> **Task item**
Pick every line out of the entries below that holds the string "minimal", and report them.

[Input data — start]

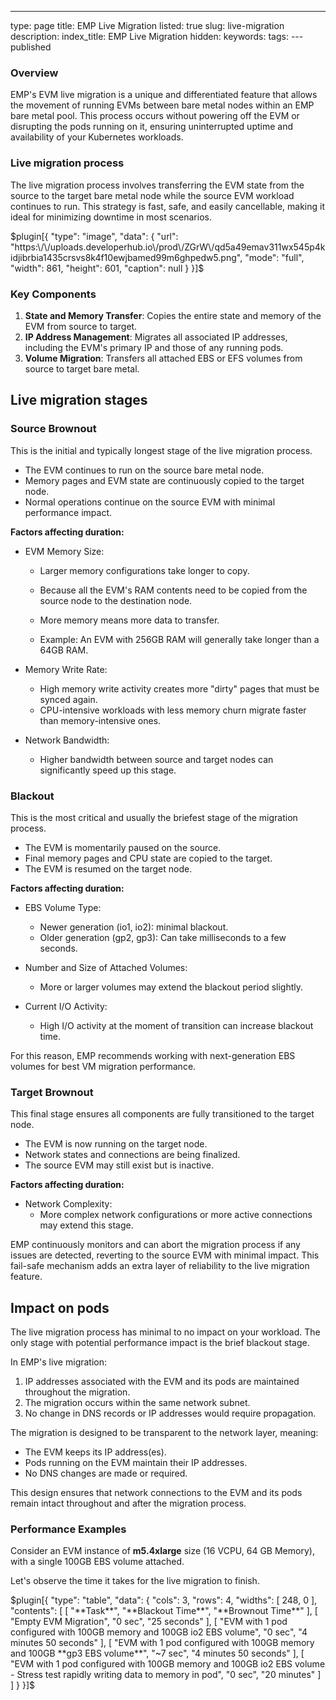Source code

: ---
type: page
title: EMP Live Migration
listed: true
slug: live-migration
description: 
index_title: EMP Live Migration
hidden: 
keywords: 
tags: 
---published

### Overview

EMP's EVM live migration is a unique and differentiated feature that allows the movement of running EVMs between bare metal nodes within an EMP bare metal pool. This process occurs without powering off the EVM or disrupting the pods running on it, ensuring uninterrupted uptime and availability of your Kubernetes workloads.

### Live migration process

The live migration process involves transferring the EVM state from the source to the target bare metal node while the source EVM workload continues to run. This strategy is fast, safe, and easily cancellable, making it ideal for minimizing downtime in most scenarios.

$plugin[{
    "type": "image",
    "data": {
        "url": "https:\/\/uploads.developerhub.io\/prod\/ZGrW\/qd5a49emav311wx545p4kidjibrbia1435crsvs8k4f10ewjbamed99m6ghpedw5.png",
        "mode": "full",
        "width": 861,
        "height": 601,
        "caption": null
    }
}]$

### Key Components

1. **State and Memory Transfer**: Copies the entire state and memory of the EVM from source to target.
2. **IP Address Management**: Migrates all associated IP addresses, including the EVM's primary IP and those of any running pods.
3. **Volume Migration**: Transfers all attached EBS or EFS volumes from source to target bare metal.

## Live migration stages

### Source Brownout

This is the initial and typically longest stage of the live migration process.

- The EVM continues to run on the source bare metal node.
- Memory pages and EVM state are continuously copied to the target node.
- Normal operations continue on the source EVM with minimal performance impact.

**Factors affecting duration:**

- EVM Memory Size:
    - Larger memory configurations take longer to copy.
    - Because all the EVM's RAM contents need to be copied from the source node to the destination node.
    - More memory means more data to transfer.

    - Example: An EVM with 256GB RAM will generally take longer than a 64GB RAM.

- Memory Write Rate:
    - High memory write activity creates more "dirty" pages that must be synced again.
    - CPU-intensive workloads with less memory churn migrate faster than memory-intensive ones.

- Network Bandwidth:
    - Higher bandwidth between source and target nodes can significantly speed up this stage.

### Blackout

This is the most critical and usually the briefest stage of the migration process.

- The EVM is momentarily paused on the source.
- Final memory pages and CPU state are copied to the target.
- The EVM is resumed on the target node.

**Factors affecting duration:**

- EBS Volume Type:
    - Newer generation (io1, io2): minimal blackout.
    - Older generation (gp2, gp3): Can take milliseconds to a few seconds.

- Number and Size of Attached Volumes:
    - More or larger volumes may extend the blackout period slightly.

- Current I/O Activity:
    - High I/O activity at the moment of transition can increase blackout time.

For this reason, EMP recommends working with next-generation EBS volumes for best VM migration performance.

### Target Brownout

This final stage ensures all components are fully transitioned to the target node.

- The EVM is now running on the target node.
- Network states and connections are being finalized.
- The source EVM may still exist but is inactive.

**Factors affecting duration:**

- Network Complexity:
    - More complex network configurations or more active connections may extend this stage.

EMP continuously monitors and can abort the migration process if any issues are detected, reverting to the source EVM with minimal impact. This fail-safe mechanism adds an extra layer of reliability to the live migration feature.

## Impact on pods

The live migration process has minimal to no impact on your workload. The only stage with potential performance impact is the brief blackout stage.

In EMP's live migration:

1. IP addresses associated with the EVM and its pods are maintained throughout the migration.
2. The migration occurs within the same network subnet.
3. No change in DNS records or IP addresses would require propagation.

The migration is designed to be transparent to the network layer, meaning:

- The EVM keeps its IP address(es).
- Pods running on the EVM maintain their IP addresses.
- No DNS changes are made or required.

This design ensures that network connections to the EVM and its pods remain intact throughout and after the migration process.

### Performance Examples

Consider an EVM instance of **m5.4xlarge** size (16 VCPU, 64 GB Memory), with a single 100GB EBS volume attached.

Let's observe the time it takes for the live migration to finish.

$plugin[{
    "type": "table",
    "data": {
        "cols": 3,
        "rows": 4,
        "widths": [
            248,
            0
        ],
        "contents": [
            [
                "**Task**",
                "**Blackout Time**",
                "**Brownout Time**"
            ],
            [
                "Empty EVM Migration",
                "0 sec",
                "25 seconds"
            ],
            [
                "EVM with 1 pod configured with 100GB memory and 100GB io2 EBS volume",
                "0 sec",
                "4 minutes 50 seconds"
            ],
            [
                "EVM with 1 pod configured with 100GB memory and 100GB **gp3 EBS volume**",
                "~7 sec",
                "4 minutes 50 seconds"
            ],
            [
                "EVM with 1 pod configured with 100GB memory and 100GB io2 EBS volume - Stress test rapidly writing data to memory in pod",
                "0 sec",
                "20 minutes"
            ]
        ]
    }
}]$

[Input data — finish]

> **Result for this exercise**
- Normal operations continue on the source EVM with minimal performance impact.
    - Newer generation (io1, io2): minimal blackout.
EMP continuously monitors and can abort the migration process if any issues are detected, reverting to the source EVM with minimal impact. This fail-safe mechanism adds an extra layer of reliability to the live migration feature.
The live migration process has minimal to no impact on your workload. The only stage with potential performance impact is the brief blackout stage.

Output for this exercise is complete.